Along with changing bit patterns for variable line spacing I coded a complete framebuffer handling as it will be needed for a graphic extension. Now I was reading the bit patterns from SRAM and then transferring them to the shift register. It turns out that the byte that has just been read from SRAM stays valid on the data bus for only one clock cycle (when /RD is LOW). The following OUT instruction cannot see this data anymore thus the transferred byte is not correct.

First idea was to send the data (that has been read into a microcontroller register) out to another port and import into shift register from that port. That would work if we had a free port.

Second idea was to handle the external SRAM manually but that would take much more clock cycles and reduce the horizontal resolution.

Third time is a charm: Enable XMEM, read bit pattern from external SRAM, disable XMEM, enable manual output on port A, send bit pattern to port A, import into shift register, start shifting. That results in 9 clock cycles which is still one cycle too many <Ҥ$+#%&/()!!!!> Fortunately the XMEM interface overrides any conflicting port definition if enabled and restores the old definition if disabled. So I could remove the port definition from the framebuffer read sequence and saved a cycle.

Meanwhile I wasn’t positive about vertical lines at all and programmed a bunch of sinewaves instead:hre02

After some time of debugging the sinewaves appeared in a more pleasant fashion:hre03
Men are like little kids so I played with my new toy:hre04Border, lines and sinewaves have been computed by the HRE microcontroller. Text has been typed on the CBM keyboard. Due to the fact that the HRE has a separate video memory one can type and edit text/programs as usual without destroying the graphics. Current resolution is 637 x 250 pixels. Hopefully an additional debugging session will find the lost three pixels per line.

Implementation of the userport interface will be next. Stay tuned!

RC 2015/7 – Dances with Bits #2

Engineer’s Log, Labdate 0720.23. The Klingons wonder how we manage to stay combat-ready even if they prevent us from getting any sleep. I instructed McCoy to brew up some more of our secret weapon and to hand thermos out to the entire crew.

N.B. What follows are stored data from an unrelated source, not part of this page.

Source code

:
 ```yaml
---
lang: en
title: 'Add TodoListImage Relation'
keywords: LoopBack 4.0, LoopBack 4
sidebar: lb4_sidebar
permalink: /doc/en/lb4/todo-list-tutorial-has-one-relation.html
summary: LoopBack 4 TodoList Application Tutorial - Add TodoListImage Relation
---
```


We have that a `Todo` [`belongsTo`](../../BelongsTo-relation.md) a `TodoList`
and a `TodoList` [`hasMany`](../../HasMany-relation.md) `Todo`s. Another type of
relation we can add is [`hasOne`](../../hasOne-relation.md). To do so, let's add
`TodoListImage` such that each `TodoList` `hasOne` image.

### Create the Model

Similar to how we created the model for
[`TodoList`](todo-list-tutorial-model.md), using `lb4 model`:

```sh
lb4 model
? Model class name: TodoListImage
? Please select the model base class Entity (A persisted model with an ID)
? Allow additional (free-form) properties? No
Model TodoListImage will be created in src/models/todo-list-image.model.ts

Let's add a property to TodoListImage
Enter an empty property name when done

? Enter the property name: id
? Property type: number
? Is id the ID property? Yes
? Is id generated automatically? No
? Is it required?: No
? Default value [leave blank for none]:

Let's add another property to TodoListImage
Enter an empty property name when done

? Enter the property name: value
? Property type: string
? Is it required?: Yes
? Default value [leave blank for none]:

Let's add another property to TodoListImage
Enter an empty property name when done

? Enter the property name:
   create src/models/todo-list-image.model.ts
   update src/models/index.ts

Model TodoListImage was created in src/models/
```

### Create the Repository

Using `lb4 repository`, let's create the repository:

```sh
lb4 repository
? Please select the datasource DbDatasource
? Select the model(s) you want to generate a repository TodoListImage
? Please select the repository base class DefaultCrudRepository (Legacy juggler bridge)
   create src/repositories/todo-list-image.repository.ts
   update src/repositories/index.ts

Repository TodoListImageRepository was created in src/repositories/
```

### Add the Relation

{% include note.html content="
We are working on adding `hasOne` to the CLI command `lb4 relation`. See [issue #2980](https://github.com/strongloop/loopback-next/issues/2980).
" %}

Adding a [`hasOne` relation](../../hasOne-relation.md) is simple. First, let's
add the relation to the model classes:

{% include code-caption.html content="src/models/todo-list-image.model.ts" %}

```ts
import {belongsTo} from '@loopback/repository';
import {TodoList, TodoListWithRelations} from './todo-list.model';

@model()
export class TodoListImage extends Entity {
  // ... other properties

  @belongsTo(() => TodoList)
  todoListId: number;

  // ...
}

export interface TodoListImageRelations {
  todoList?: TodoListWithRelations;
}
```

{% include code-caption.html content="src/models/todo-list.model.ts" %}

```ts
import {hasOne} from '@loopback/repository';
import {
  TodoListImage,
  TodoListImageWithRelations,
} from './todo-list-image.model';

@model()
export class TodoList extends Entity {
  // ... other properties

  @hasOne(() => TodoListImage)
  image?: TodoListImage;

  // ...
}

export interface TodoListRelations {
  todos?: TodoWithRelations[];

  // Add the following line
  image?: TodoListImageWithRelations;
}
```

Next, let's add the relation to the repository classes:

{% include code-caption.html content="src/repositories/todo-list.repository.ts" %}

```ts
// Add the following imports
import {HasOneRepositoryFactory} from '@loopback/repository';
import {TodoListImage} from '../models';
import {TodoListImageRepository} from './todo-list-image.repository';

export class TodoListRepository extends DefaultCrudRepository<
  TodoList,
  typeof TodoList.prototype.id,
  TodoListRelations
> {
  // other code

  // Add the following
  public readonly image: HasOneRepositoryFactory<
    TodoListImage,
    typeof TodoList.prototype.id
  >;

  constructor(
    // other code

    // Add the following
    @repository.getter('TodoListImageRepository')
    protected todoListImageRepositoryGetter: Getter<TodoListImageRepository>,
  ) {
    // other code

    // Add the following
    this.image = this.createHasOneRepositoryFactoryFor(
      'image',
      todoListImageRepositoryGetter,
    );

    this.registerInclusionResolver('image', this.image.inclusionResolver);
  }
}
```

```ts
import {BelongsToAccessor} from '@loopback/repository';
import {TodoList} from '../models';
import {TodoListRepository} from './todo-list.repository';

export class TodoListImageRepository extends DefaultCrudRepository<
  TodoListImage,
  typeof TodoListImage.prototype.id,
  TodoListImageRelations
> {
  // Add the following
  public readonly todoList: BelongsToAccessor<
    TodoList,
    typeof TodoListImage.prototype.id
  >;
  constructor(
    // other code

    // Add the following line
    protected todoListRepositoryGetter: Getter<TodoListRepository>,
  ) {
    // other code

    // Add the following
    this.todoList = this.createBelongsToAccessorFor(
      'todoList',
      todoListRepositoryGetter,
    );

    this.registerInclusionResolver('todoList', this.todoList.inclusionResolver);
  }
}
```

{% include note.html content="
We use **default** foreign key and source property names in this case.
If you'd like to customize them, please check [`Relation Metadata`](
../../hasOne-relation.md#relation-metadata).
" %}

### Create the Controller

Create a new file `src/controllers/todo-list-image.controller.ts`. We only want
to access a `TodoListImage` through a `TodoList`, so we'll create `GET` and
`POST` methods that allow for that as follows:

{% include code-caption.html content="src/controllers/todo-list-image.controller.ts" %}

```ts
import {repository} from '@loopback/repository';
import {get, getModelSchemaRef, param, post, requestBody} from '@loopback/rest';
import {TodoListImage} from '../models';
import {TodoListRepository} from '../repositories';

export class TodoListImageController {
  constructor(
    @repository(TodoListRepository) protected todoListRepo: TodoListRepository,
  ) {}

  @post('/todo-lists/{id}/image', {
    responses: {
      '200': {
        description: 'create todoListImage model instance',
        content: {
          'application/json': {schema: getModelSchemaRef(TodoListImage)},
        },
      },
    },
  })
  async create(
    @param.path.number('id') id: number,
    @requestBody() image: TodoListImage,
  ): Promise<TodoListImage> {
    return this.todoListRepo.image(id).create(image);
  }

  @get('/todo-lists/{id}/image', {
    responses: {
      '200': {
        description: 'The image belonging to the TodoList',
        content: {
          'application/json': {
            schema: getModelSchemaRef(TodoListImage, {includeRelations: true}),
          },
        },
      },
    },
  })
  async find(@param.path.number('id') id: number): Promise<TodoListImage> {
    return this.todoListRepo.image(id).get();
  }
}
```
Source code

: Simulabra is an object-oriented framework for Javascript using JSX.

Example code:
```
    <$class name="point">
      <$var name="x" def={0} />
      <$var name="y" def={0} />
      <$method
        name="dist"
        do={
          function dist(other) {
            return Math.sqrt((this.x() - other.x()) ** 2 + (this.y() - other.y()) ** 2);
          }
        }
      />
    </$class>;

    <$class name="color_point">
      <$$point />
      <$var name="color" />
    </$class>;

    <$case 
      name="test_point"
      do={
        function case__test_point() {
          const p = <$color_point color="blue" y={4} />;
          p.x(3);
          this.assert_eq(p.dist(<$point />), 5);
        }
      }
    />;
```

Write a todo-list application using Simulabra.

Yeah! After a slight hardware modification the HRE firmware can now display vertical lines that are aligned hre01with CBM characters.  Nothing to write home about but every little counts.

Vertical synchronisation will be next. Unfortunately I forgot to arrange for VSYNC detection. Oops! There is no pin with interrupt support left. Swapping PE0 / PD0 might help but that’s a task for tomorrow.

And I’ll hunt the jitter down … tomorrow.

Need some sleep badly…


RC 2015/7 – Dances with Bits #1

Engineer’s Log, Labdate 0719.21. Mr. Spock remarks that our computer underperforms even the human brain. That’s nice to hear.

I already had a look at LunaAVR about a year ago but haven’t used it for a real project until now. That’s simply because I haven’t worked on a private microcontroller project last year. LunaAVR has a nice IDE and comes with more than 300 pages of documentation as well as many example programs. There seems to be a small but informed and responsive community. After all it might be the right tool for the job.

Last night I tinkered a bit with the new release. It still lacks support for the external memory interface that I want to use. No big deal, though. Flipping some bits should turn XMEM on (it’s an Atmel term for eXternal MEMory)  and memory access will be handled by assembler anyway.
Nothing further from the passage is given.